The Warren-backed bill would do several things, including closing the so-called carried interest tax loophole. Carried interest, the share of profits private equity managers collect on sales of companies, is taxed at the capital gains rate of up to 20 percent, much lower than the regular income rate that reaches as high as 37 percent. Critics believe carried interest is income and should be taxed as such.
The tax treatment of carry has long been a target of mostly liberal politicians, though President Donald Trump during his presidential campaign briefly flirted with the idea of changing the tax treatment to the higher rate.
The proposal also calls for a change of tax rules to hinder firms’ ability to deduct the cost of interest payments from portfolio companies’ tax bills. Private equity firms buy companies by using equity from their funds, and debt the target company takes on its own balance sheet. Firms are able to write off interest on the debt, which has long been factored into the price that firms are willing to pay for their target assets.
Limiting the interest deduction affects a company’s cashflows, which in turn alters the company’s long-term value as an investment asset, Buyouts previously reported.
Congress already changed the tax treatment of interest expenses in 2017, limiting firms’ ability to deduct such costs from portfolio companies.
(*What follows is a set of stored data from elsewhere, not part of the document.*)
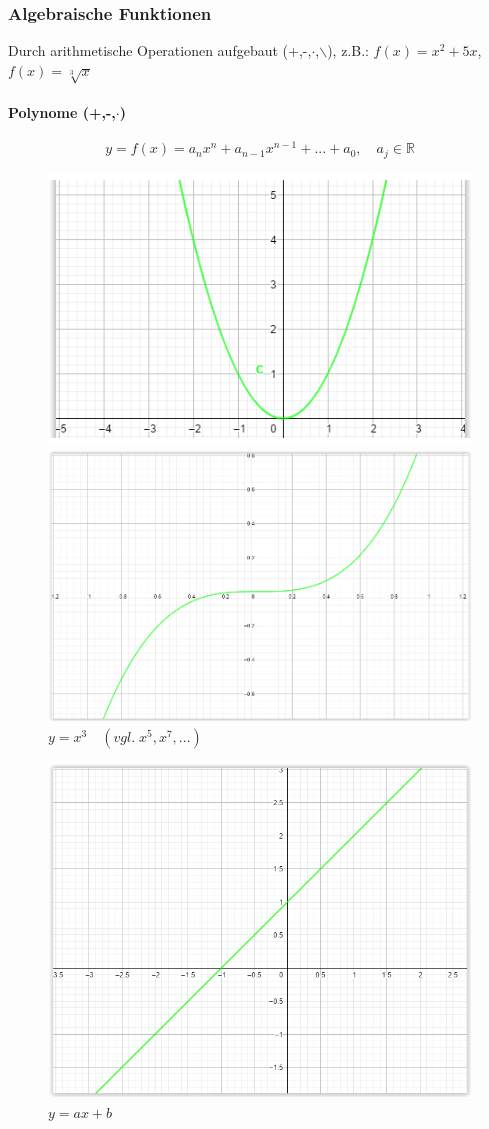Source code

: \documentclass[12pt,a4paper]{report}%
\numberwithin{equation}{section}
\newcommand{\R}{\mathbb{R}} %
\newcommand{\subsubsubsection}{\paragraph}
\numberwithin{equation}{subsection}
\begin{document}
	  \subsubsection{Algebraische Funktionen}
	  Durch arithmetische Operationen aufgebaut (+,-,$\cdot$,$\backslash$), z.B.: \newline $f(x) = x^2 + 5x$, $f(x) = \sqrt[3]{x}$
    \subsubsubsection{Polynome (+,-,$\cdot$)}
    \begin{equation}
      y = f(x) = a_n x^n + a_{n-1} x^{n-1} + ... + a_0,\quad a_j \in \R
    \end{equation}  
		\vspace{-0.7cm}  	  
	  \begin{figure}[H] 
		\centering
		\begin{minipage}{.5\textwidth}
		  \centering
		  \includegraphics[width=0.7\linewidth]{funktionen_quadratisch.png}
		  \caption{$y = x^2\quad (vgl.\; x^4, x^6, ...)$}
		  \label{fig:funkt_quadr}
		\end{minipage}%
		\begin{minipage}{.5\textwidth}
		  \centering
		  \includegraphics[width=0.7\linewidth]{funktionen_kubisch.png}
		  \caption{$y = x^3 \quad (vgl.\;x^5, x^7, ...)$}
		  \label{fig:funkt_kub}
		\end{minipage}
		\end{figure}
		\vspace{-0.5cm}
		\begin{figure}[H]
		  \centering
		  \includegraphics[width=0.3\linewidth]{funktionen_linear.png}
		  \caption{$y = ax+b$}
		  \label{fig:funkt_lin}
		\end{figure}
		
\end{document}
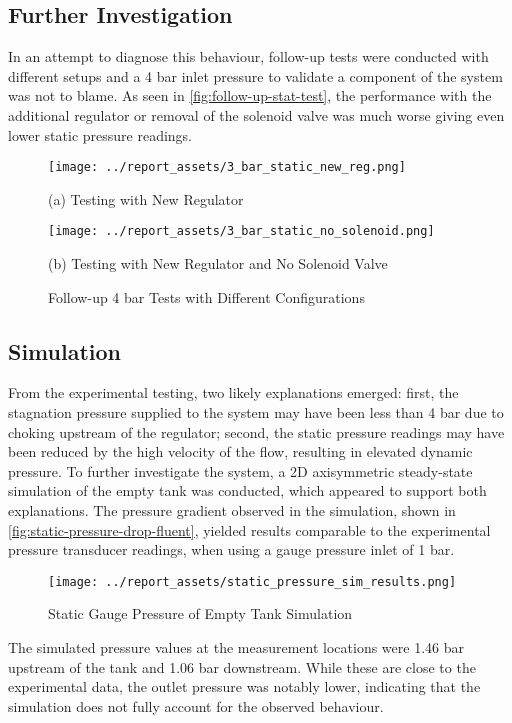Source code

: \subsection{Further Investigation}
In an attempt to diagnose this behaviour, follow-up tests were conducted with different setups and a 4 bar inlet pressure to validate a component of the system was not to blame. As seen in \autoref{fig:follow-up-stat-test}, the performance with the additional regulator or removal of the solenoid valve was much worse giving even lower static pressure readings. 
\begin{figure}[htbp]
    \centering

    \begin{minipage}{0.45\textwidth}
        \centering
        \texttt{[image: ../report\_assets/3\_bar\_static\_new\_reg.png]}
        \caption*{(a) Testing with New Regulator}\label{fig:static-pressure-drop-new-reg}
    \end{minipage}    
    \hfill
    \begin{minipage}{0.45\textwidth}
        \centering
        \texttt{[image: ../report\_assets/3\_bar\_static\_no\_solenoid.png]}
        \caption*{(b) Testing with New Regulator and No Solenoid Valve}\label{fig:static-pressure-drop-no-solenoid}
    \end{minipage}    
    \caption{Follow-up 4 bar Tests with Different Configurations}\label{fig:follow-up-stat-test}
\end{figure}    


\subsection{Simulation}
From the experimental testing, two likely explanations emerged: first, the stagnation pressure supplied to the system may have been less than 4 bar due to choking upstream of the regulator; second, the static pressure readings may have been reduced by the high velocity of the flow, resulting in elevated dynamic pressure. To further investigate the system, a 2D axisymmetric steady-state simulation of the empty tank was conducted, which appeared to support both explanations. The pressure gradient observed in the simulation, shown in \autoref{fig:static-pressure-drop-fluent}, yielded results comparable to the experimental pressure transducer readings, when using a gauge pressure inlet of 1 bar.
\begin{figure}[htbp]
    \centering
    
    \begin{minipage}{0.9\textwidth}
        \centering
        \texttt{[image: ../report\_assets/static\_pressure\_sim\_results.png]}
        \caption{Static Gauge Pressure of Empty Tank Simulation}\label{fig:static-pressure-drop-fluent}
    \end{minipage}    
    
\end{figure}    
The simulated pressure values at the measurement locations were 1.46 bar upstream of the tank and 1.06 bar downstream. While these are close to the experimental data, the outlet pressure was notably lower, indicating that the simulation does not fully account for the observed behaviour.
But the Republican-led tax change also included a reduction of the corporate tax rate to 21 percent from 35 percent, which many in the PE world saw as a wash.
The bill would also make private equity firms responsible for pension obligations of the companies they buy and eliminate private equity firms’ ability to charge portfolio company monitoring fees, Warren said in her post.
This would occur three ways: it would strengthen regulators’ ability to claw back assets considered fraudulently transferred out of bankrupt entities; it makes individual PE partners, rather than the funds invested in the companies, liable for post-bankruptcy obligations like pensions; and it would give higher priority to employee claims in a bankruptcy, according to Adam Levitin, professor of bankruptcy law at Georgetown University, on a call about the bill on Thursday.
It would also limit firms’ ability to collect dividends on recapitalisations of portfolio company debt, Warren wrote. This would work by barring a target company from issuing any dividends for the first 24 months after a buyout.
The bill also goes after the financiers of PE deals – forcing lenders and investment managers that lend into buyouts to retain a share of the debt, “to make it harder for them to leave others to pay the consequences if things go wrong,” according to a summary of the bill.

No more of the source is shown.